Telegraf v1.0.1
I'm not able to see telegraf[._] (tree) metric anymore after I enabled [[inputs.procstat]] plugin.
Telegraf is installed successfully. Process is running. I'm pretty much using the normal settings for inputs plugins and output plugin.
This is what I got:
ubuntu@jenkins:/tmp/giga_aks_testing/ansible$ grep -C 2 jenkins /etc/telegraf/telegraf.d/telegraf-custom-host-services-processes.conf; echo ; ps -eAf|grep jenkins; echo; pgrep -f jenkins; echo; cat -n /var/log/telegraf/telegraf.log; echo date; echo; ps -eAf|grep telegraf; echo ; sudo service telegraf status
[[inputs.procstat]]
exe = "jenkins"
prefix = "pgrep_serviceprocess"
root 2875 3685 0 2016 pts/3 00:00:00 sudo su jenkins
root 2876 2875 0 2016 pts/3 00:00:00 su jenkins
jenkins 2877 2876 0 2016 pts/3 00:00:00 bash
jenkins 11645 1 0 2016 ? 00:00:01 /usr/bin/daemon --name=jenkins --inherit --env=JENKINS_HOME=/var/lib/jenkins --output=/var/log/jenkins/jenkins.log --pidfile=/var/run/jenkins/jenkins.pid -- /usr/bin/java -Djava.awt.headless=true -jar /usr/share/jenkins/jenkins.war --webroot=/var/cache/jenkins/war --httpPort=8080
jenkins 11647 11645 0 2016 ? 05:33:22 /usr/bin/java -Djava.awt.headless=true -jar /usr/share/jenkins/jenkins.war --webroot=/var/cache/jenkins/war --httpPort=8080
ubuntu 21973 26885 0 06:57 pts/0 00:00:00 grep --color=auto jenkins
2875
2876
11645
11647
1 2017-01-07T06:54:00Z E! Error: procstat getting process, exe: [jenkins] pidfile: [] pattern: [] user: [] Failed to execute /usr/bin/pgrep. Error: 'exit status 1'
2 2017-01-07T06:55:00Z E! Error: procstat getting process, exe: [jenkins] pidfile: [] pattern: [] user: [] Failed to execute /usr/bin/pgrep. Error: 'exit status 1'
3 2017-01-07T06:56:00Z E! Error: procstat getting process, exe: [jenkins] pidfile: [] pattern: [] user: [] Failed to execute /usr/bin/pgrep. Error: 'exit status 1'
4 2017-01-07T06:57:00Z E! Error: procstat getting process, exe: [jenkins] pidfile: [] pattern: [] user: [] Failed to execute /usr/bin/pgrep. Error: 'exit status 1'
date
telegraf 19336 1 0 05:45 pts/0 00:00:04 /usr/bin/telegraf -pidfile /var/run/telegraf/telegraf.pid -config /etc/telegraf/telegraf.conf -config-directory /etc/telegraftelegraf.d
ubuntu 21977 26885 0 06:57 pts/0 00:00:00 grep --color=auto telegraf
telegraf Process is running [ OK ]
ubuntu@jenkins:/tmp/giga_aks_testing/ansible$
Why, the log file is showing an error when the jenkins process is running and pgrep -f jenkins
is returning valid result.
PS: [[inputs.procstat]] plugin uses pgrep -f <exe_value_pattern>
for it's logic if pattern =
method is used, and pgrep <executable>
if exe =
method is used.
The full /etc/telegraf/telegraf.d/telegraf-custom-host-services-processes.conf file is:
[[inputs.procstat]]
exe = "jenkins"
prefix = "pgrep_serviceprocess"
[[inputs.procstat]]
exe = "telegraf"
prefix = "pgrep_serviceprocess"
[[inputs.procstat]]
exe = "sshd"
prefix = "pgrep_serviceprocess"
OK. Seems like this is an OPEN bug.
Telegraf with [[inputs.procstat]] plugin entry won't barf if there's only one plugin in one file.

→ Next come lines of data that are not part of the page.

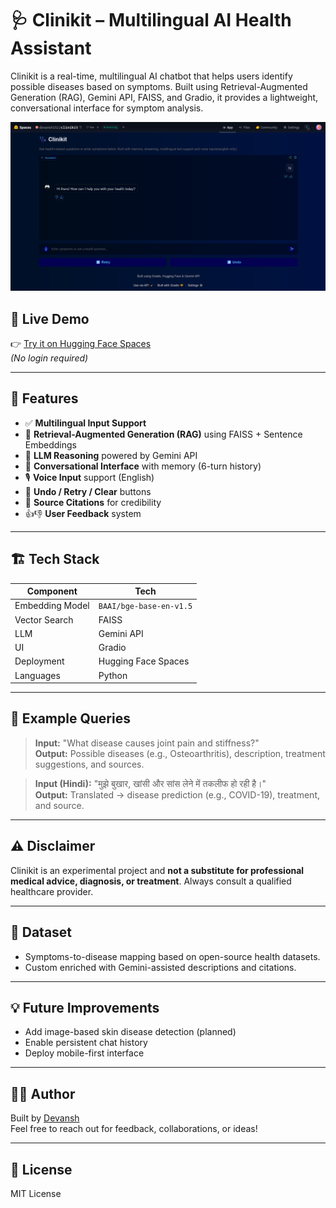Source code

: # 🩺 Clinikit – Multilingual AI Health Assistant

Clinikit is a real-time, multilingual AI chatbot that helps users identify possible diseases based on symptoms. Built using Retrieval-Augmented Generation (RAG), Gemini API, FAISS, and Gradio, it provides a lightweight, conversational interface for symptom analysis.

![Clinikit Screenshot](./screenshot.png) <!-- Optional: Add image preview -->

## 🚀 Live Demo
👉 [Try it on Hugging Face Spaces](https://huggingface.co/spaces/devansh152/clinikit)  
*(No login required)*

---

## 🧠 Features

- ✅ **Multilingual Input Support**
- 🧠 **Retrieval-Augmented Generation (RAG)** using FAISS + Sentence Embeddings
- 🤖 **LLM Reasoning** powered by Gemini API
- 💬 **Conversational Interface** with memory (6-turn history)
- 🎙️ **Voice Input** support (English)
- 🔁 **Undo / Retry / Clear** buttons
- 📖 **Source Citations** for credibility
- 👍👎 **User Feedback** system

---

## 🏗️ Tech Stack

| Component | Tech |
|----------|------|
| Embedding Model | `BAAI/bge-base-en-v1.5` |
| Vector Search | FAISS |
| LLM | Gemini API |
| UI | Gradio |
| Deployment | Hugging Face Spaces |
| Languages | Python |

---

## 🧪 Example Queries

> **Input:** "What disease causes joint pain and stiffness?"  
> **Output:** Possible diseases (e.g., Osteoarthritis), description, treatment suggestions, and sources.

> **Input (Hindi):** "मुझे बुखार, खांसी और सांस लेने में तकलीफ हो रही है।"  
> **Output:** Translated → disease prediction (e.g., COVID-19), treatment, and source.

---

## ⚠️ Disclaimer

Clinikit is an experimental project and **not a substitute for professional medical advice, diagnosis, or treatment**. Always consult a qualified healthcare provider.

---

## 📁 Dataset

- Symptoms-to-disease mapping based on open-source health datasets.
- Custom enriched with Gemini-assisted descriptions and citations.

---

## 💡 Future Improvements

- Add image-based skin disease detection (planned)
- Enable persistent chat history
- Deploy mobile-first interface

---

## 🧑‍💻 Author

Built by [Devansh](https://github.com/kumardevansh)  
Feel free to reach out for feedback, collaborations, or ideas!

---

## 📜 License

MIT License
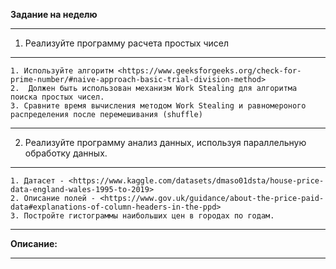 **Задание на неделю** 
***
1. Реализуйте программу расчета простых чисел
***
    1. Используйте алгоритм <https://www.geeksforgeeks.org/check-for-prime-number/#naive-approach-basic-trial-division-method>
    2.  Должен быть использован механизм Work Stealing для алгоритма поиска простых чисел.
    3. Сравните время вычисления методом Work Stealing и равномероного распределения после перемешивания (shuffle)
***
2. Реализуйте программу анализ данных, используя параллельную обработку данных.
***
    1. Датасет - <https://www.kaggle.com/datasets/dmaso01dsta/house-price-data-england-wales-1995-to-2019>
    2. Описание полей - <https://www.gov.uk/guidance/about-the-price-paid-data#explanations-of-column-headers-in-the-ppd>
    3. Постройте гистограммы наибольших цен в городах по годам.
***
**Описание:**
***
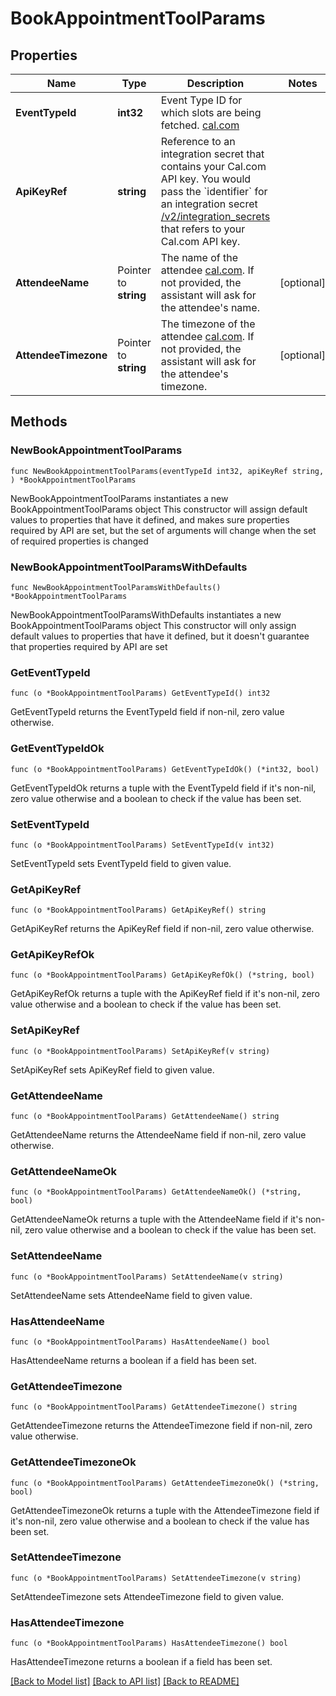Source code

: # BookAppointmentToolParams

## Properties

Name | Type | Description | Notes
------------ | ------------- | ------------- | -------------
**EventTypeId** | **int32** | Event Type ID for which slots are being fetched. [cal.com](https://cal.com/docs/api-reference/v2/bookings/create-a-booking#body-event-type-id) | 
**ApiKeyRef** | **string** | Reference to an integration secret that contains your Cal.com API key. You would pass the &#x60;identifier&#x60; for an integration secret [/v2/integration_secrets](https://developers.telnyx.com/api/secrets-manager/integration-secrets/create-integration-secret) that refers to your Cal.com API key. | 
**AttendeeName** | Pointer to **string** | The name of the attendee [cal.com](https://cal.com/docs/api-reference/v2/bookings/create-a-booking#body-attendee-name). If not provided, the assistant will ask for the attendee&#39;s name. | [optional] 
**AttendeeTimezone** | Pointer to **string** | The timezone of the attendee [cal.com](https://cal.com/docs/api-reference/v2/bookings/create-a-booking#body-attendee-timezone). If not provided, the assistant will ask for the attendee&#39;s timezone. | [optional] 

## Methods

### NewBookAppointmentToolParams

`func NewBookAppointmentToolParams(eventTypeId int32, apiKeyRef string, ) *BookAppointmentToolParams`

NewBookAppointmentToolParams instantiates a new BookAppointmentToolParams object
This constructor will assign default values to properties that have it defined,
and makes sure properties required by API are set, but the set of arguments
will change when the set of required properties is changed

### NewBookAppointmentToolParamsWithDefaults

`func NewBookAppointmentToolParamsWithDefaults() *BookAppointmentToolParams`

NewBookAppointmentToolParamsWithDefaults instantiates a new BookAppointmentToolParams object
This constructor will only assign default values to properties that have it defined,
but it doesn't guarantee that properties required by API are set

### GetEventTypeId

`func (o *BookAppointmentToolParams) GetEventTypeId() int32`

GetEventTypeId returns the EventTypeId field if non-nil, zero value otherwise.

### GetEventTypeIdOk

`func (o *BookAppointmentToolParams) GetEventTypeIdOk() (*int32, bool)`

GetEventTypeIdOk returns a tuple with the EventTypeId field if it's non-nil, zero value otherwise
and a boolean to check if the value has been set.

### SetEventTypeId

`func (o *BookAppointmentToolParams) SetEventTypeId(v int32)`

SetEventTypeId sets EventTypeId field to given value.


### GetApiKeyRef

`func (o *BookAppointmentToolParams) GetApiKeyRef() string`

GetApiKeyRef returns the ApiKeyRef field if non-nil, zero value otherwise.

### GetApiKeyRefOk

`func (o *BookAppointmentToolParams) GetApiKeyRefOk() (*string, bool)`

GetApiKeyRefOk returns a tuple with the ApiKeyRef field if it's non-nil, zero value otherwise
and a boolean to check if the value has been set.

### SetApiKeyRef

`func (o *BookAppointmentToolParams) SetApiKeyRef(v string)`

SetApiKeyRef sets ApiKeyRef field to given value.


### GetAttendeeName

`func (o *BookAppointmentToolParams) GetAttendeeName() string`

GetAttendeeName returns the AttendeeName field if non-nil, zero value otherwise.

### GetAttendeeNameOk

`func (o *BookAppointmentToolParams) GetAttendeeNameOk() (*string, bool)`

GetAttendeeNameOk returns a tuple with the AttendeeName field if it's non-nil, zero value otherwise
and a boolean to check if the value has been set.

### SetAttendeeName

`func (o *BookAppointmentToolParams) SetAttendeeName(v string)`

SetAttendeeName sets AttendeeName field to given value.

### HasAttendeeName

`func (o *BookAppointmentToolParams) HasAttendeeName() bool`

HasAttendeeName returns a boolean if a field has been set.

### GetAttendeeTimezone

`func (o *BookAppointmentToolParams) GetAttendeeTimezone() string`

GetAttendeeTimezone returns the AttendeeTimezone field if non-nil, zero value otherwise.

### GetAttendeeTimezoneOk

`func (o *BookAppointmentToolParams) GetAttendeeTimezoneOk() (*string, bool)`

GetAttendeeTimezoneOk returns a tuple with the AttendeeTimezone field if it's non-nil, zero value otherwise
and a boolean to check if the value has been set.

### SetAttendeeTimezone

`func (o *BookAppointmentToolParams) SetAttendeeTimezone(v string)`

SetAttendeeTimezone sets AttendeeTimezone field to given value.

### HasAttendeeTimezone

`func (o *BookAppointmentToolParams) HasAttendeeTimezone() bool`

HasAttendeeTimezone returns a boolean if a field has been set.


[[Back to Model list]](../README.md#documentation-for-models) [[Back to API list]](../README.md#documentation-for-api-endpoints) [[Back to README]](../README.md)


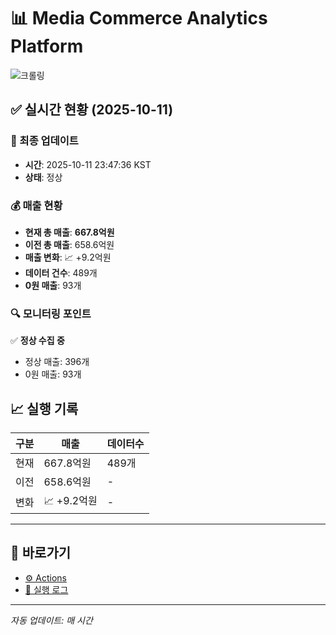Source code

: # 📊 Media Commerce Analytics Platform

![크롤링](https://img.shields.io/badge/크롤링-정상-green)

## ✅ 실시간 현황 (2025-10-11)

### 📍 최종 업데이트
- **시간**: 2025-10-11 23:47:36 KST
- **상태**: 정상

### 💰 매출 현황
- **현재 총 매출**: **667.8억원**
- **이전 총 매출**: 658.6억원
- **매출 변화**: 📈 +9.2억원
- **데이터 건수**: 489개
- **0원 매출**: 93개

### 🔍 모니터링 포인트

✅ **정상 수집 중**
- 정상 매출: 396개
- 0원 매출: 93개


## 📈 실행 기록

| 구분 | 매출 | 데이터수 |
|------|------|----------|
| 현재 | 667.8억원 | 489개 |
| 이전 | 658.6억원 | - |
| 변화 | 📈 +9.2억원 | - |

---

## 🔗 바로가기

- [⚙️ Actions](../../actions)
- [📝 실행 로그](../../actions/workflows/daily_scraping.yml)

---

*자동 업데이트: 매 시간*
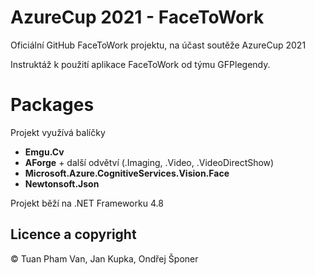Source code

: # AzureCup 2021 - FaceToWork

Oficiální GitHub FaceToWork projektu, na účast soutěže AzureCup 2021

Instruktáž k použití aplikace FaceToWork od týmu GFPlegendy.


# Packages
Projekt využívá balíčky 

* **Emgu.Cv**
* **AForge** + další odvětví (.Imaging, .Video, .VideoDirectShow)
* **Microsoft.Azure.CognitiveServices.Vision.Face**
* **Newtonsoft.Json**


Projekt běží na .NET Frameworku 4.8



## Licence a copyright

© Tuan Pham Van, Jan Kupka, Ondřej Šponer
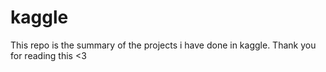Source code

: # kaggle
This repo is the summary of the projects i have done in kaggle. Thank you for reading this <3
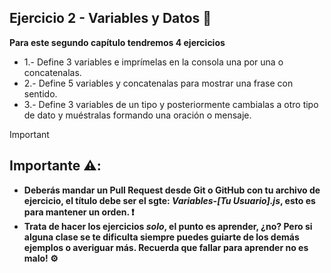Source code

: ## Ejercicio 2 - Variables y Datos 👾
**Para este segundo capítulo tendremos 4 ejercicios**
- 1.- Define 3 variables e imprímelas en la consola una por una o concatenalas.
- 2.- Define 5 variables y concatenalas para mostrar una frase con sentido.
- 3.- Define 3 variables de un tipo y posteriormente cambialas a otro tipo de dato y muéstralas formando una oración o mensaje.
> [!IMPORTANT]
> ## Importante ⚠️: 
> - **Deberás mandar un Pull Request desde Git o GitHub con tu archivo de ejercicio, el título debe ser el sgte: *Variables-[Tu Usuario].js*, esto es para mantener un orden. ❗**
> - **Trata de hacer los ejercicios *solo*, el punto es aprender, ¿no? Pero si alguna clase se te dificulta siempre puedes guiarte de los demás ejemplos o averiguar más. Recuerda que fallar para aprender no es malo! ⚙️**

If you specify multiple entries, even if those exe = <executables_processes>
are running, Telegraf will start spitting those errors out (PS: It won't stop Telegraf service from working though).
To fix the errors, this is what I did:
[[inputs.procstat]]
exe = "telegraf|.*"
prefix = "pgrep_serviceprocess"
Now, as pgrep is used for Telegraf's [[inputs.procstat]] plugin, it'll do this at OS level: pgrep "telegraf|.*"
.
Now, you can also just give exe = "."
(simplest) or like exe = ".*"
but practically those will not be easy to find out who actually is trying to do a grep on all processes running on the system.
NOTE: .*
(will find every single processes running on the machine), so use it until we get a proper fix for this.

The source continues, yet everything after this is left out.